(INPUT DATA)

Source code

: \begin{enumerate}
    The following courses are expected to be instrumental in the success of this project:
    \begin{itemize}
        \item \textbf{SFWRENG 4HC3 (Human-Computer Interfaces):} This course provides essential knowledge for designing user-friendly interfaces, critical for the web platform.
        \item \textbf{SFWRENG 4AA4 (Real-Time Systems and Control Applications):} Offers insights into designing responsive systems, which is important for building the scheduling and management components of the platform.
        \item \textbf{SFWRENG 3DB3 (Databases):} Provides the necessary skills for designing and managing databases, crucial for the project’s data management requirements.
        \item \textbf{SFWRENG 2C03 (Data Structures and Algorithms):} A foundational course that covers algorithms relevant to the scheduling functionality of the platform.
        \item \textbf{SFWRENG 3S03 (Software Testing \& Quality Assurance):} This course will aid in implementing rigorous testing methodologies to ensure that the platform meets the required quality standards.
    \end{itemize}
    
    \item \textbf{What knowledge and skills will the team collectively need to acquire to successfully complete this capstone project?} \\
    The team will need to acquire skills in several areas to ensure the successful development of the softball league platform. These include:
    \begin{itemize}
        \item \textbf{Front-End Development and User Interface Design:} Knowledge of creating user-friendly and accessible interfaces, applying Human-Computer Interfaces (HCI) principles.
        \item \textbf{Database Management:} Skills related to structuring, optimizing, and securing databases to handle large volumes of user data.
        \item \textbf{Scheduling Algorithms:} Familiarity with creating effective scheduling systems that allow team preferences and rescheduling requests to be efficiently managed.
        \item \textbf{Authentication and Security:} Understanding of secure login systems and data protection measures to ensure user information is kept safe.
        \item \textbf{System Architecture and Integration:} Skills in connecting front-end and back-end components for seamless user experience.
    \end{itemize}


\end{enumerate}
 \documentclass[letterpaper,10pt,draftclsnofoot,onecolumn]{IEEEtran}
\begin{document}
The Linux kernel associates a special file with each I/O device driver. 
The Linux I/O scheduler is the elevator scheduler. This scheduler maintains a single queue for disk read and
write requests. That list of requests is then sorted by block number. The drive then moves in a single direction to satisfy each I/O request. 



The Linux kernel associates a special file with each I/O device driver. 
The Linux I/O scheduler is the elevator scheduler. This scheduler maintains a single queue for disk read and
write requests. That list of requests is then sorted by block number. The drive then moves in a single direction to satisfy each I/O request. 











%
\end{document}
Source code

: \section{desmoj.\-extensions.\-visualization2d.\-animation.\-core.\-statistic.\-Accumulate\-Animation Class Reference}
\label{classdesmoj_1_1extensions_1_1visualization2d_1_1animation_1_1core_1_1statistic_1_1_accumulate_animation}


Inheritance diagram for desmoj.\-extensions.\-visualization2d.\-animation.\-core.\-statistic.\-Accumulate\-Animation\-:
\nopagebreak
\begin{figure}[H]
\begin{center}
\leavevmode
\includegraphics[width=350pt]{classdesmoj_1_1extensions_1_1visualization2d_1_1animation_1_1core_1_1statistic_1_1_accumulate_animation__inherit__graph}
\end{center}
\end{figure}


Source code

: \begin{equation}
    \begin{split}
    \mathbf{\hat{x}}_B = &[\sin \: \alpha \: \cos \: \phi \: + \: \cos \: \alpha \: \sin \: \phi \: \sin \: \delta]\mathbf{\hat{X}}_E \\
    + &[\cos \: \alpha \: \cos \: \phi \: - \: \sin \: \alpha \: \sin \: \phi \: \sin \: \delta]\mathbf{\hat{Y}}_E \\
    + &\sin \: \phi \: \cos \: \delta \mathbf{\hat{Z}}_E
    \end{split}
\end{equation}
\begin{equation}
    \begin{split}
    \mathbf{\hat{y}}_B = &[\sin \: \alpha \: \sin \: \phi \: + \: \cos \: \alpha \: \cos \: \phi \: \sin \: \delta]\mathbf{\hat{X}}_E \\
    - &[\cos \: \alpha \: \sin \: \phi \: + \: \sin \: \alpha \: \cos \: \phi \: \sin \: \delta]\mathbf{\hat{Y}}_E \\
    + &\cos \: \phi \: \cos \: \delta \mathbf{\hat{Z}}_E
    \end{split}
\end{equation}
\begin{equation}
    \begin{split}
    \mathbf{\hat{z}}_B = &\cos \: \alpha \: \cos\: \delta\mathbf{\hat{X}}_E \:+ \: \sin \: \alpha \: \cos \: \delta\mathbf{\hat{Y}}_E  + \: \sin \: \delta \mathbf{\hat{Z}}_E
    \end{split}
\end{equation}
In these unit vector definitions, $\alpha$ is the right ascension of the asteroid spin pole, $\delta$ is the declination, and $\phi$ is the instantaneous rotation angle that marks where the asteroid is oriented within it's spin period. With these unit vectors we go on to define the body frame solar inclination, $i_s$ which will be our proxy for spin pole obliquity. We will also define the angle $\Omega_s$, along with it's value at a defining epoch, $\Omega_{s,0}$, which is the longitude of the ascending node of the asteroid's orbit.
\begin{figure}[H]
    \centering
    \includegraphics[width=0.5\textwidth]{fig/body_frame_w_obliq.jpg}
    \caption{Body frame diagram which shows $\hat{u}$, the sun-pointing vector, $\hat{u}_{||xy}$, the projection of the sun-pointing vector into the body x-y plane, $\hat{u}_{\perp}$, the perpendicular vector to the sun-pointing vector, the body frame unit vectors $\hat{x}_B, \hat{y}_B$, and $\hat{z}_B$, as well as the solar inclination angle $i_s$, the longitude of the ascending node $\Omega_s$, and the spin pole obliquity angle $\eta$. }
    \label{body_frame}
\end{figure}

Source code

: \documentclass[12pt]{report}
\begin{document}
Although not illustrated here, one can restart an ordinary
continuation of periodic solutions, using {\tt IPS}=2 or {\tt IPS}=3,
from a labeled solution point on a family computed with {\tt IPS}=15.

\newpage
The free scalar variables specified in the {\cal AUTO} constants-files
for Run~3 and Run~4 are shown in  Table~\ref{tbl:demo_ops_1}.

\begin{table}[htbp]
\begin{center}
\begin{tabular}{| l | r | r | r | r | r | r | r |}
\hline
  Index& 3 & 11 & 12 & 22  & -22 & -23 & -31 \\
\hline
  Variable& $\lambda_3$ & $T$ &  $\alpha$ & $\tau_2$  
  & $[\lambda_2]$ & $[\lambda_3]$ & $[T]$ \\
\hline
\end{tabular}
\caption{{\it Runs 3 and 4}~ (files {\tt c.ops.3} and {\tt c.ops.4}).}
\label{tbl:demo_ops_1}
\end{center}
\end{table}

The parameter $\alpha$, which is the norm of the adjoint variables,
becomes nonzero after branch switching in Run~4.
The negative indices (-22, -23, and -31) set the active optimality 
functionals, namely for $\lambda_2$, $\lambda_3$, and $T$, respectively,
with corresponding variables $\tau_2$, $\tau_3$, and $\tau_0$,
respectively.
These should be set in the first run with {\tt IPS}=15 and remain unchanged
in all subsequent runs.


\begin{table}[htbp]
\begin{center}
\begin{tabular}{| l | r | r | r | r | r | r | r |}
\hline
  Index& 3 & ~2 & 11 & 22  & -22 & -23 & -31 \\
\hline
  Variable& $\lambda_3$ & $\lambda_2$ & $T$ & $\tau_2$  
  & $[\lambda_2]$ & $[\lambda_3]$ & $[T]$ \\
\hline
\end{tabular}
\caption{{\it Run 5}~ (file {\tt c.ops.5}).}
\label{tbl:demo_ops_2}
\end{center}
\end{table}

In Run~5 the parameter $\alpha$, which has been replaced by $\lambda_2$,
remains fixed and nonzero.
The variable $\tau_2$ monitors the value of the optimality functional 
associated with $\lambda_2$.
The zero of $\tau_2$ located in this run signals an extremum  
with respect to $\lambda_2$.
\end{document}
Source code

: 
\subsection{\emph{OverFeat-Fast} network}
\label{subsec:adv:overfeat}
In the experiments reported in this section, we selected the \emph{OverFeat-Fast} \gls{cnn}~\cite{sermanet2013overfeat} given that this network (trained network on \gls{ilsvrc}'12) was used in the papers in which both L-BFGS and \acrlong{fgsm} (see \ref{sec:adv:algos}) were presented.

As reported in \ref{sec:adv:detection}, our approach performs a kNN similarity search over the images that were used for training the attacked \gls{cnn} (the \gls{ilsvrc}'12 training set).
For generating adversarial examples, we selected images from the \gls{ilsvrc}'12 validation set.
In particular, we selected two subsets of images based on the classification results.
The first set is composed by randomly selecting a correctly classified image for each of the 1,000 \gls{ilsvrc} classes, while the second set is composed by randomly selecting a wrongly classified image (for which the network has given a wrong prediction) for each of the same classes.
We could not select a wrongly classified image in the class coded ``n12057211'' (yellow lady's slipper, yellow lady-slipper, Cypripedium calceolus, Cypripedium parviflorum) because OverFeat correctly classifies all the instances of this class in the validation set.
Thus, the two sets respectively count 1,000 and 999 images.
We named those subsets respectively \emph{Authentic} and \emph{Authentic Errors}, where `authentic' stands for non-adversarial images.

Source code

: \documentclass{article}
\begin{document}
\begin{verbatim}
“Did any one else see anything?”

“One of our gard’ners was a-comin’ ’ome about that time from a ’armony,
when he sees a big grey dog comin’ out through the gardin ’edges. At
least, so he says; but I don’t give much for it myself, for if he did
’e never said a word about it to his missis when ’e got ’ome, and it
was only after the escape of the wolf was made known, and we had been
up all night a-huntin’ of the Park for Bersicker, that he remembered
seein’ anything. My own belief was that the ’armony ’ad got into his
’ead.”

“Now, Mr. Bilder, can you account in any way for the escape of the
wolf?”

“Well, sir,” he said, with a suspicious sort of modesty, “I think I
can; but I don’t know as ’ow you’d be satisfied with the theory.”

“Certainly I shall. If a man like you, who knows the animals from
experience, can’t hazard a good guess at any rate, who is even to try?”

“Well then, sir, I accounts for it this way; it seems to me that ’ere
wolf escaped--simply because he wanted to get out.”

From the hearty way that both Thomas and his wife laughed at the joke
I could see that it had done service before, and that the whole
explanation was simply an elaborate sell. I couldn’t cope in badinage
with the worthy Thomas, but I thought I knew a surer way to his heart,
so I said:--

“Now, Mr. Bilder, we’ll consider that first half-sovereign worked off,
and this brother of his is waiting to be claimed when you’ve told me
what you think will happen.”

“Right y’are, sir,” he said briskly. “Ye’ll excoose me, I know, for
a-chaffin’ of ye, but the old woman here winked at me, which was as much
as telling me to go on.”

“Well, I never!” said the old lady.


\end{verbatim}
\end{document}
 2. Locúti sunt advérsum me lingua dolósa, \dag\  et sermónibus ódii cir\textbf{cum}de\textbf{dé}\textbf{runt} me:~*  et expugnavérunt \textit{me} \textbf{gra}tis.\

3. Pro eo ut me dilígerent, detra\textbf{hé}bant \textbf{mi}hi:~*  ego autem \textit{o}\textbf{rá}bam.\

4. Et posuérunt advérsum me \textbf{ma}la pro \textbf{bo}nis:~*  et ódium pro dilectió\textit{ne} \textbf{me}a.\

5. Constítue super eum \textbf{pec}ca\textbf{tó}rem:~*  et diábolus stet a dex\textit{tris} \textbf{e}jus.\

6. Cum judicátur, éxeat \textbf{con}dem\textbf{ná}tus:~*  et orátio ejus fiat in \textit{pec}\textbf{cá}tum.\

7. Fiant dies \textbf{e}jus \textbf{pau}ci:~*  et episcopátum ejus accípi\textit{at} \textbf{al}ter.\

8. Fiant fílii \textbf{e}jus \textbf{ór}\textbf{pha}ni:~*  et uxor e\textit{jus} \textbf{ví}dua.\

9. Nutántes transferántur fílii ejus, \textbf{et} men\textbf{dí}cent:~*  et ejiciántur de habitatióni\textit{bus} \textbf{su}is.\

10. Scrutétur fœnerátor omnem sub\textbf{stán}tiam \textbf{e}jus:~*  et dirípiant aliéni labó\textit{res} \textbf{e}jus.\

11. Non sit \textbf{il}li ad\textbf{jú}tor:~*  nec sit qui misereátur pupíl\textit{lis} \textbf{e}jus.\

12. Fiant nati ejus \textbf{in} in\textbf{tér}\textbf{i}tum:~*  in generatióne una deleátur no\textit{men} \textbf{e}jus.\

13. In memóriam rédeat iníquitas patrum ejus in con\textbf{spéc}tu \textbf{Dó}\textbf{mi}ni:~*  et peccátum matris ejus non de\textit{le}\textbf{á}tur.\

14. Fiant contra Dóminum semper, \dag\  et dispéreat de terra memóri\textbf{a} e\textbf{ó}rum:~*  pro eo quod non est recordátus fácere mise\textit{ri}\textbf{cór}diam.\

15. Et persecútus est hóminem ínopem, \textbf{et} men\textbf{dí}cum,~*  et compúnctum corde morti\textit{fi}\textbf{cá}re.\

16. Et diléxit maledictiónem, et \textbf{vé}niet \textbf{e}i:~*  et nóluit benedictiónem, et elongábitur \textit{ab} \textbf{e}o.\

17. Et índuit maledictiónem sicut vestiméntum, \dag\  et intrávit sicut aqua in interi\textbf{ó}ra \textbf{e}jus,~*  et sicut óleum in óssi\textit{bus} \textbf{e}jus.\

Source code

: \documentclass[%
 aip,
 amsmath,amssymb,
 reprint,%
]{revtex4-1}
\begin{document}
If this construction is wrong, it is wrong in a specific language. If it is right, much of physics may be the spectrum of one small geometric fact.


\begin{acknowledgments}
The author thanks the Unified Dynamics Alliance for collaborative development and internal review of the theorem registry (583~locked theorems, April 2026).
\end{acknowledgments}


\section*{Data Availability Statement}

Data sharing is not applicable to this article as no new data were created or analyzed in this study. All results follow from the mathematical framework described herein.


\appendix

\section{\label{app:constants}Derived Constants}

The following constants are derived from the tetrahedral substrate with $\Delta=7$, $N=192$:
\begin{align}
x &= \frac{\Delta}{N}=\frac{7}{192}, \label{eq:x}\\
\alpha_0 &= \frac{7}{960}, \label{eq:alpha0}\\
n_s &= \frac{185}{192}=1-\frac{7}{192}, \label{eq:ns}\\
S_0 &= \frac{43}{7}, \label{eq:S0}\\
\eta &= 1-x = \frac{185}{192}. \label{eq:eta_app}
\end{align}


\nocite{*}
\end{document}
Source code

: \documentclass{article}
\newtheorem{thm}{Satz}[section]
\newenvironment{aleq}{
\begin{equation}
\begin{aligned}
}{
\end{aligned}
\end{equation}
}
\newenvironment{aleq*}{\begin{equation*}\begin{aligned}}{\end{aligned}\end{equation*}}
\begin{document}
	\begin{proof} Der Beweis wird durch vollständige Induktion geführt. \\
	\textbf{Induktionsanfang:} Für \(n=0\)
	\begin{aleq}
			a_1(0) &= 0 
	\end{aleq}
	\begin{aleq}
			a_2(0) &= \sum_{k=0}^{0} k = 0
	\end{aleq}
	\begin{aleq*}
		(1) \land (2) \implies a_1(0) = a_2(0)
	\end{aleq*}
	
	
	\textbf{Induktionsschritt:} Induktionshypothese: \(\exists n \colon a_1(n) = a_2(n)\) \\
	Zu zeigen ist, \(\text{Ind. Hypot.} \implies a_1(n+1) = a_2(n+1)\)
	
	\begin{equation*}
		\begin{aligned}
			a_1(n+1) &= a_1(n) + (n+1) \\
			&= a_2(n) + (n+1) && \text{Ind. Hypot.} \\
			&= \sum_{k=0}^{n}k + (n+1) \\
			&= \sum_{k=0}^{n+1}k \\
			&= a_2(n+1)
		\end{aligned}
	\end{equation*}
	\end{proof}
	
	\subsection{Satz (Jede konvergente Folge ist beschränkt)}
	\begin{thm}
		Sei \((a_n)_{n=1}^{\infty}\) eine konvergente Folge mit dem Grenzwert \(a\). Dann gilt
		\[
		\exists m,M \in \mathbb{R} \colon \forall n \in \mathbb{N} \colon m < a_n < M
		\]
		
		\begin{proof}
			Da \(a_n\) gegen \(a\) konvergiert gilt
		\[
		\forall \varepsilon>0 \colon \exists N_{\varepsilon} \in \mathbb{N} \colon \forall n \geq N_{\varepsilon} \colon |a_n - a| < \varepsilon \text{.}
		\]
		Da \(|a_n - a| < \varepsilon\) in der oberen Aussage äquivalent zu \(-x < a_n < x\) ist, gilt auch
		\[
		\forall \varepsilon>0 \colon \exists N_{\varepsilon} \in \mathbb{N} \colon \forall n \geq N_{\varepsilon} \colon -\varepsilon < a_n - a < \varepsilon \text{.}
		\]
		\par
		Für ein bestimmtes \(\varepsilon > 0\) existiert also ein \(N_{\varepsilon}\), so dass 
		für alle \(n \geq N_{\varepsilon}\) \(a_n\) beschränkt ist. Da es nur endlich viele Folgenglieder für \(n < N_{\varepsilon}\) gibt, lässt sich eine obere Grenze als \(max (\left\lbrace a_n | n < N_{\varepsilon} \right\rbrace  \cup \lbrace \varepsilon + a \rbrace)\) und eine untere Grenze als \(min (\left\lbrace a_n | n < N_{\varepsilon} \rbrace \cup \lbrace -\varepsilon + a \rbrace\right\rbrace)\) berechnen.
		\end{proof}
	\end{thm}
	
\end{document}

(End INPUT DATA)

WHAT TO PRODUCE: Give back the lines of the data exactly as they are written, from the first line through the line containing "functionality of the platform.".

YOUR SOLUTION:
Source code

: \begin{enumerate}
    The following courses are expected to be instrumental in the success of this project:
    \begin{itemize}
        \item \textbf{SFWRENG 4HC3 (Human-Computer Interfaces):} This course provides essential knowledge for designing user-friendly interfaces, critical for the web platform.
        \item \textbf{SFWRENG 4AA4 (Real-Time Systems and Control Applications):} Offers insights into designing responsive systems, which is important for building the scheduling and management components of the platform.
        \item \textbf{SFWRENG 3DB3 (Databases):} Provides the necessary skills for designing and managing databases, crucial for the project’s data management requirements.
        \item \textbf{SFWRENG 2C03 (Data Structures and Algorithms):} A foundational course that covers algorithms relevant to the scheduling functionality of the platform.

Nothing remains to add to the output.